India’s growth outlook remains strong, the finance ministry said on Monday, with the latest goods and services tax (GST) cuts amid the festive season encouraging both rural and urban consumption, which could potentially boost cross-sector investments and employment. The increase in shipments of goods abroad last month, despite an extra 50% tariff imposed by the United States, the country’s largest export market, offered “early evidence of diversification of export destinations”, the ministry said in its monthly economic review for September.

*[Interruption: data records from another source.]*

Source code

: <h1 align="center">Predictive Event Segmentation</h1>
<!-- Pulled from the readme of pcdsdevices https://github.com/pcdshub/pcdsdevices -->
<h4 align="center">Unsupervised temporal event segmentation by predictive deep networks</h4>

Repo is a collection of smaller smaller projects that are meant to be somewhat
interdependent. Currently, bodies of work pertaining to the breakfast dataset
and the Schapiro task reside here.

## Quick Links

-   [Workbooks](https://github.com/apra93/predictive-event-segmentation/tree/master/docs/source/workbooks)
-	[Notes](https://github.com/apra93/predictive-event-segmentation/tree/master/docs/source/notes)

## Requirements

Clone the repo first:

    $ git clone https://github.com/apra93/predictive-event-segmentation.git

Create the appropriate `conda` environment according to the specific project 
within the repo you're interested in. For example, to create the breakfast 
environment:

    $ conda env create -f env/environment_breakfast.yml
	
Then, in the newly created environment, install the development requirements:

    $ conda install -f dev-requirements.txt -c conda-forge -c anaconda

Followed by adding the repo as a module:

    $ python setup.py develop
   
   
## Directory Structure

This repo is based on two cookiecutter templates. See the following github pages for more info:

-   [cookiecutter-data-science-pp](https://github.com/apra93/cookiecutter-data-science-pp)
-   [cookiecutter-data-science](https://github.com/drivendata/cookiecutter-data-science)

India continues to gain momentum despite the uncertain global outlook, IT said. But he warned that the stable global economic activity in recent months was due to temporary factors.

Greater Durability
These include a lower effective tariff rate in the US and trade frontloading that masks underlying structural weaknesses. Stating that these factors also pose downside risks to India’s growth, the report advised against lowering one’s guard. India’s strong growth outlook for FY26 is “supported by domestic demand, favorable monsoon conditions, low inflation, quantitative easing and positive impacts of GST reforms,” ​​the ministry said.

The government focused on making the economy “resilient to external vulnerabilities through structural reforms.” he added. These include initiatives to promote research and innovation such as GST 2.0, greater emphasis on skill development and Promotion of Research and Innovation in the ‘11,000-crore Pharma-MedTech sector scheme. “These initiatives and the government’s ongoing efforts towards deregulation are expected to create a positive multiplier effect on economic activity, supporting domestic demand and sustaining growth momentum,” the ministry said in the review.


The Confederation of All India Traders reported record festival sales of Rs 6.05 lakh crore this year, aided by the GST airlift. This month, the IMF raised its 2025 global growth forecast to 3.2%, compared to the 3% announced in July. The multilateral body also raised India’s growth forecast for 2025-26 to 6.6% from 6.4%. Price stability is expected to continue unless there are “shocks resulting from adverse weather events and supply chain disruptions”, the ministry said. GST cuts, among other steps, are expected to moderate inflation while supporting consumption demand. “Overall, prices are likely to remain soft in FY26,” the report said. Supported by deflation in food categories, inflation fell to an eight-year low of 1.54% in September. Underlining trade flexibility in times of tariff uncertainties, the ministry pointed out that the country’s total exports of goods and services increased by 4.4% to $413.3 billion in the first half of this fiscal year. While goods exports increased by 3%, service exports increased by 6.1%. Encouragingly, core goods exports (excluding oil and bullion) increased by 7.5%, it said.Money Support
The ministry acknowledged that the RBI’s latest regulatory and development policy “reflects a calibrated response to evolving macroeconomic conditions by combining prudence with comprehensive structural reforms.” “These measures are aimed at strengthening the banking sector, improving credit flow, promoting ease of doing business, simplifying foreign exchange management and internationalizing the Indian rupee,” the statement said.

The ministry said the central bank’s efforts to maintain adequate liquidity within the banking system play an important role in providing resources that will accelerate economic activities. It was stated that despite the slowdown in bank loan growth, the general flow of financial resources to the commercial sector continued to increase, thanks to the coming to the fore of non-bank financing sources.